** Provided data follows **
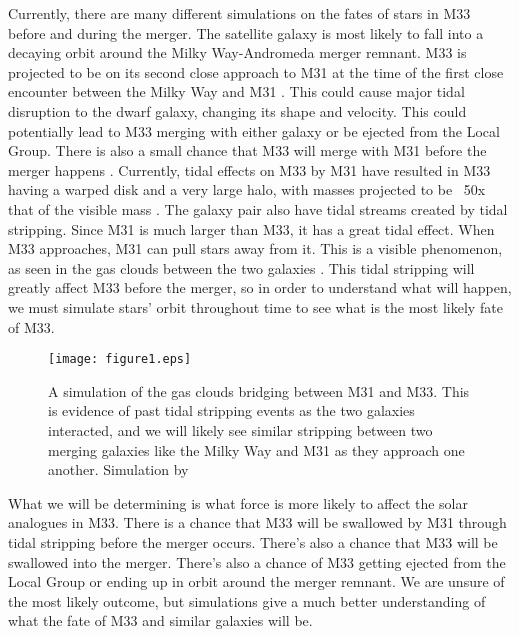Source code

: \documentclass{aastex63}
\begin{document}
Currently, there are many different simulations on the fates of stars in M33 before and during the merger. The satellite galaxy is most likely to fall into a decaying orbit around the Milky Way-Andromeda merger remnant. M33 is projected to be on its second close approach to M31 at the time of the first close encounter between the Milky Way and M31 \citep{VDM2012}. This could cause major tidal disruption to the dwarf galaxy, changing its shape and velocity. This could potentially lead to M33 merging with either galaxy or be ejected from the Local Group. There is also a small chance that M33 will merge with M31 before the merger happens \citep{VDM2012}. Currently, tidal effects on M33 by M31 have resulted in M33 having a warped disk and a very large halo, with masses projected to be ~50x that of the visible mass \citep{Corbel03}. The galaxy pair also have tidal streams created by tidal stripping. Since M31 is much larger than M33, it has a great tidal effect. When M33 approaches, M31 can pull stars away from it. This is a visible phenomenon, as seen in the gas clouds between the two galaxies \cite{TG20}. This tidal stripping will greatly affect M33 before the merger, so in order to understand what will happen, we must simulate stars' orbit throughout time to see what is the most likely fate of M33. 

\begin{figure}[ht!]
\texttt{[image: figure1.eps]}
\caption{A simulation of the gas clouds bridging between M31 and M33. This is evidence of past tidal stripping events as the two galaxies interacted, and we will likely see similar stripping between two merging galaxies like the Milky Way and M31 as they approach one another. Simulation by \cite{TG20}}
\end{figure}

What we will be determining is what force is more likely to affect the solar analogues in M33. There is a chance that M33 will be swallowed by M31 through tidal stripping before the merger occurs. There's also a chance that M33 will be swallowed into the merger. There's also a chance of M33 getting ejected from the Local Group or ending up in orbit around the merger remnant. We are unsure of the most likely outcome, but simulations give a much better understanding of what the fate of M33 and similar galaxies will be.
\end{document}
** End of Provided data **
** Provided data follows **
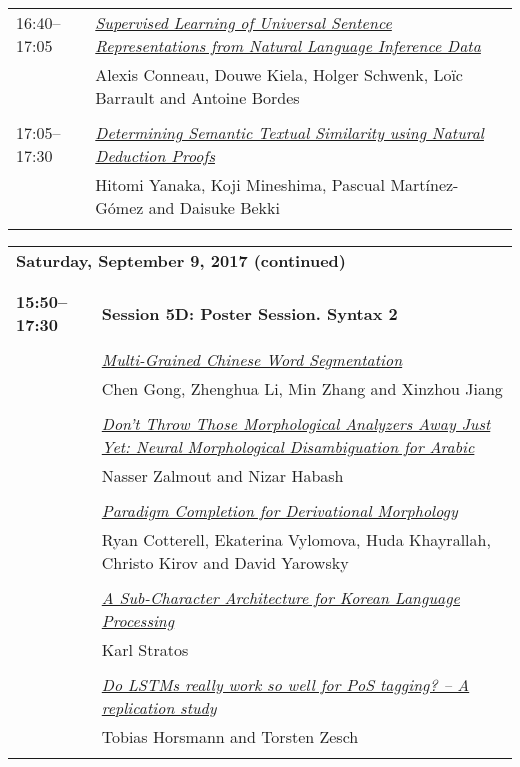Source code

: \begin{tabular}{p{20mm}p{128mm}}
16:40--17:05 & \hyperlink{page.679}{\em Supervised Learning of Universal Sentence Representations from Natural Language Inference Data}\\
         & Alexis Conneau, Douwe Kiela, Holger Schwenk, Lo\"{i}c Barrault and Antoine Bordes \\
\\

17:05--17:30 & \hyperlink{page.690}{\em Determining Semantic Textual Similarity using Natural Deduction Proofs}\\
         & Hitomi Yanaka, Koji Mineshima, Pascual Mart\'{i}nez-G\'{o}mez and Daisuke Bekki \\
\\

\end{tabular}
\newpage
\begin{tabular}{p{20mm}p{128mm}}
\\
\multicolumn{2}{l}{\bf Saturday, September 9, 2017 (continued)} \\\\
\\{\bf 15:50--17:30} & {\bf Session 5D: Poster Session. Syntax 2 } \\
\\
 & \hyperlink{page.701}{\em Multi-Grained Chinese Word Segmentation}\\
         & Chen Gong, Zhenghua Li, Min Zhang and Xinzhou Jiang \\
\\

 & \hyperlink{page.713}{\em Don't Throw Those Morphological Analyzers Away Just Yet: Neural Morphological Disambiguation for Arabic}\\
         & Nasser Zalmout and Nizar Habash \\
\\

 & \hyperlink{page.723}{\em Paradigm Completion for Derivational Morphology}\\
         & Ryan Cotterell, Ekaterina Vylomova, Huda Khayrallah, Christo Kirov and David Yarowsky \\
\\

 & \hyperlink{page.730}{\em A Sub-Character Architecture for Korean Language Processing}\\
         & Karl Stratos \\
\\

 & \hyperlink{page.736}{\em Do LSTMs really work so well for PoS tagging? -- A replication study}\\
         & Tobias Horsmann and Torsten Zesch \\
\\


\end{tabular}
** End of Provided data **
§ **Your objective**:
I need each line of the entries that holds the string "Natural" located and copied.

§ **Completed task**:
16:40--17:05 & \hyperlink{page.679}{\em Supervised Learning of Universal Sentence Representations from Natural Language Inference Data}\\
17:05--17:30 & \hyperlink{page.690}{\em Determining Semantic Textual Similarity using Natural Deduction Proofs}\\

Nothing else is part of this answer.